▸ Items listed in a dataset
==========
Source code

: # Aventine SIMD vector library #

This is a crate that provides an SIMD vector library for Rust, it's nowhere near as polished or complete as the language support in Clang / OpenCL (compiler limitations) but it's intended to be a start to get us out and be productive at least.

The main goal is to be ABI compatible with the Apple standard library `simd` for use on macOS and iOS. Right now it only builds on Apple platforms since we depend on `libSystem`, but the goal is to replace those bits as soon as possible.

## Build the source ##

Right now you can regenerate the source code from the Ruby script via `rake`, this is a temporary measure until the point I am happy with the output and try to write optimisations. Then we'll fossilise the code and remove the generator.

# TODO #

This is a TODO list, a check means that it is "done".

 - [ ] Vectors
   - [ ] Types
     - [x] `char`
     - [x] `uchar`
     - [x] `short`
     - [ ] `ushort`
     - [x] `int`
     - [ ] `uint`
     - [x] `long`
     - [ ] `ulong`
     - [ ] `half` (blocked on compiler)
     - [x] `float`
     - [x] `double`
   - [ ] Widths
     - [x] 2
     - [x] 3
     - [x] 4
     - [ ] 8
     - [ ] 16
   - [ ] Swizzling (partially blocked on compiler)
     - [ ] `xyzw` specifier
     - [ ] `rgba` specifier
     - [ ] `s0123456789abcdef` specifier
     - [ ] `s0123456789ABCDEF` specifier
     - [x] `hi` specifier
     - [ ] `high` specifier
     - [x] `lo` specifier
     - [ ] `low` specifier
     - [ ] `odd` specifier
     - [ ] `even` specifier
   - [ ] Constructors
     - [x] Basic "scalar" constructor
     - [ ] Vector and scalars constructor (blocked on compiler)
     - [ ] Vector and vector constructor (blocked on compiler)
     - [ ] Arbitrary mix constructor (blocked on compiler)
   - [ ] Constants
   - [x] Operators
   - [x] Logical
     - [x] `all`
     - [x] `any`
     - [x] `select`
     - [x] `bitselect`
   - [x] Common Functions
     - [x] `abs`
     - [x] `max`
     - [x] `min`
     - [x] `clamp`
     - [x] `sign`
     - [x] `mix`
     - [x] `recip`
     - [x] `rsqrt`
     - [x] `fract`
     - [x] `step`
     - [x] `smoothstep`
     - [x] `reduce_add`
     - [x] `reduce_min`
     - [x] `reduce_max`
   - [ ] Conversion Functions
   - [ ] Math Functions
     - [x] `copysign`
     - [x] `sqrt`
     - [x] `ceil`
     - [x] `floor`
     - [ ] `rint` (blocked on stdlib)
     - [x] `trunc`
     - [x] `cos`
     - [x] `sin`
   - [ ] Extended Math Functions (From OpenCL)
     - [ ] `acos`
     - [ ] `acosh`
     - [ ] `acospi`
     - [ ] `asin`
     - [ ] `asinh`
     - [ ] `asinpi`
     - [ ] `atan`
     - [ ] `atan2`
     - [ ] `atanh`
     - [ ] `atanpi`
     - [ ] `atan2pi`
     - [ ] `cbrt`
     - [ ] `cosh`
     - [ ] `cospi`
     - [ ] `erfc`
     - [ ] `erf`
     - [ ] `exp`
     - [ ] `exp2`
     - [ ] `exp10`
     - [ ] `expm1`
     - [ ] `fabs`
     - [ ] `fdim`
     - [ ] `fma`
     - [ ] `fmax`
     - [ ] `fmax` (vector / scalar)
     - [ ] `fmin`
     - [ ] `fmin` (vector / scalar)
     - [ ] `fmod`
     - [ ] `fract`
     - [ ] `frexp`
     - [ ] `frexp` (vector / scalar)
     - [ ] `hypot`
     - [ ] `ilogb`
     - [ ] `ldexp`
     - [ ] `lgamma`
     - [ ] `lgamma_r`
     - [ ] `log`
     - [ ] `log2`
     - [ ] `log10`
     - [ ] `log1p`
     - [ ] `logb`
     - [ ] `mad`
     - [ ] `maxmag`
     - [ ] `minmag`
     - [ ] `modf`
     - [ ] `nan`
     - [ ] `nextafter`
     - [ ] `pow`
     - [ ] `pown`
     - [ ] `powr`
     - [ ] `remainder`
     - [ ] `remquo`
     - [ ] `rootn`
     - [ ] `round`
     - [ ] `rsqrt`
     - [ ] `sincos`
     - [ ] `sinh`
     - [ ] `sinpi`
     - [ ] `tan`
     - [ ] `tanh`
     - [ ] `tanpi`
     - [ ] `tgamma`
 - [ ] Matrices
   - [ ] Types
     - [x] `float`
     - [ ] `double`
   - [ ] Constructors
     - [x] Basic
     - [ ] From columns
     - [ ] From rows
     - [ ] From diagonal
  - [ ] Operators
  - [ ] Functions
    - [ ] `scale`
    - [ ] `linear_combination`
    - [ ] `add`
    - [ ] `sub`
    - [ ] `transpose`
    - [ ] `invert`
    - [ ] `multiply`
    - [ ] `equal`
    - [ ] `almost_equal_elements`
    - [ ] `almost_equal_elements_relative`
==========
▸ Activity
Extract the first line above and each line after it up to and including the one with "This is a crate", please, exactly and with nothing else.

▸ The answer
Source code

: # Aventine SIMD vector library #

This is a crate that provides an SIMD vector library for Rust, it's nowhere near as polished or complete as the language support in Clang / OpenCL (compiler limitations) but it's intended to be a start to get us out and be productive at least.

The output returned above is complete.